Wednesday, January 12, 2011

Change of views

It's funny sometimes how you end up taking decisions which are the complete opposite of what you had vowed yourself not to do!

This was my case when I decided, together with Yakof, to buy a house. I had gone through this ordeal some years back and the memory of the exhilaration I felt when I was free from all debts is still very fresh in my mind. I promised myself not to fall again in this trap as the feeling of living day by day, doing impulsive decisions, like going for a couple of days abroad, without worrying that you have a mortgage to pay, was priceless.

Irrespective of all this I did, once again, fall into the trap!

Well I guess in some ways I have to be proud of myself as this decision has meant that I have conquered my fears, which were turning out to be quite exhaustive.
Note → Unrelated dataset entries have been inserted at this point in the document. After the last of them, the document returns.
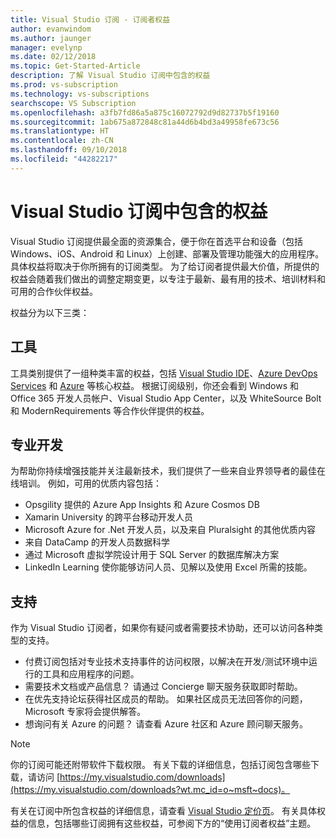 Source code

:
 ```yaml
---
title: Visual Studio 订阅 - 订阅者权益
author: evanwindom
ms.author: jaunger
manager: evelynp
ms.date: 02/12/2018
ms.topic: Get-Started-Article
description: 了解 Visual Studio 订阅中包含的权益
ms.prod: vs-subscription
ms.technology: vs-subscriptions
searchscope: VS Subscription
ms.openlocfilehash: a3fb7fd86a5a875c16072792d9d82737b5f19160
ms.sourcegitcommit: 1ab675a872848c81a44d6b4bd3a49958fe673c56
ms.translationtype: HT
ms.contentlocale: zh-CN
ms.lasthandoff: 09/10/2018
ms.locfileid: "44282217"
---
```

# <a name="benefits-included-in-your-visual-studio-subscription"></a>Visual Studio 订阅中包含的权益

Visual Studio 订阅提供最全面的资源集合，便于你在首选平台和设备（包括 Windows、iOS、Android 和 Linux）上创建、部署及管理功能强大的应用程序。  具体权益将取决于你所拥有的订阅类型。  为了给订阅者提供最大价值，所提供的权益会随着我们做出的调整定期变更，以专注于最新、最有用的技术、培训材料和可用的合作伙伴权益。

权益分为以下三类：

## <a name="tools"></a>工具
工具类别提供了一组种类丰富的权益，包括 [Visual Studio IDE](vs-ide-benefit.md)、[Azure DevOps Services](vs-azure-devops.md) 和 [Azure](vs-azure.md) 等核心权益。  根据订阅级别，你还会看到 Windows 和 Office 365 开发人员帐户、Visual Studio App Center，以及 WhiteSource Bolt 和 ModernRequirements 等合作伙伴提供的权益。

## <a name="professional-development"></a>专业开发
为帮助你持续增强技能并关注最新技术，我们提供了一些来自业界领导者的最佳在线培训。 例如，可用的优质内容包括：
- Opsgility 提供的 Azure App Insights 和 Azure Cosmos DB
- Xamarin University 的跨平台移动开发人员
- Microsoft Azure for .Net 开发人员，以及来自 Pluralsight 的其他优质内容
- 来自 DataCamp 的开发人员数据科学
- 通过 Microsoft 虚拟学院设计用于 SQL Server 的数据库解决方案
- LinkedIn Learning 使你能够访问人员、见解以及使用 Excel 所需的技能。

## <a name="support"></a>支持
作为 Visual Studio 订阅者，如果你有疑问或者需要技术协助，还可以访问各种类型的支持。
- 付费订阅包括对专业技术支持事件的访问权限，以解决在开发/测试环境中运行的工具和应用程序的问题。
- 需要技术文档或产品信息？  请通过 Concierge 聊天服务获取即时帮助。
- 在优先支持论坛获得社区成员的帮助。  如果社区成员无法回答你的问题，Microsoft 专家将会提供解答。
- 想询问有关 Azure 的问题？  请查看 Azure 社区和 Azure 顾问聊天服务。

> [!NOTE]
> 你的订阅可能还附带软件下载权限。  有关下载的详细信息，包括订阅包含哪些下载，请访问 [https://my.visualstudio.com/downloads](https://my.visualstudio.com/downloads?wt.mc_id=o~msft~docs)。

有关在订阅中所包含权益的详细信息，请查看 [Visual Studio 定价页](https://visualstudio.microsoft.com/vs/pricing/)。  有关具体权益的信息，包括哪些订阅拥有这些权益，可参阅下方的“使用订阅者权益”主题。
I had numerous arguments against not buying a property ranging from loss of freedom to being materialistic and so on.

All these arguments melted off when I stepped in my home. I never thought I would find the ideal place, as much as I had never thought of finding the ideal man. I should have known better, given I did find the ideal man around four years ago.

Four months down the line from that decision I still have no regrets. Mind you it's one hell of a job to juggle between decorating a house, paying the loan and all the bills and in the meantime still saving for travelling. Somehow I am managing, probably because I really want to make everything work out fine and maybe because I am a sucker for challenges. At the end of the day things really work out the way you want them to be, I do believe my will power is strong enough to make things happen.

It's quite late now, nearly one o'clock in the morning but it's now that my muse triggered after having booked my second flight for this year and having taken a look at my bank accounts!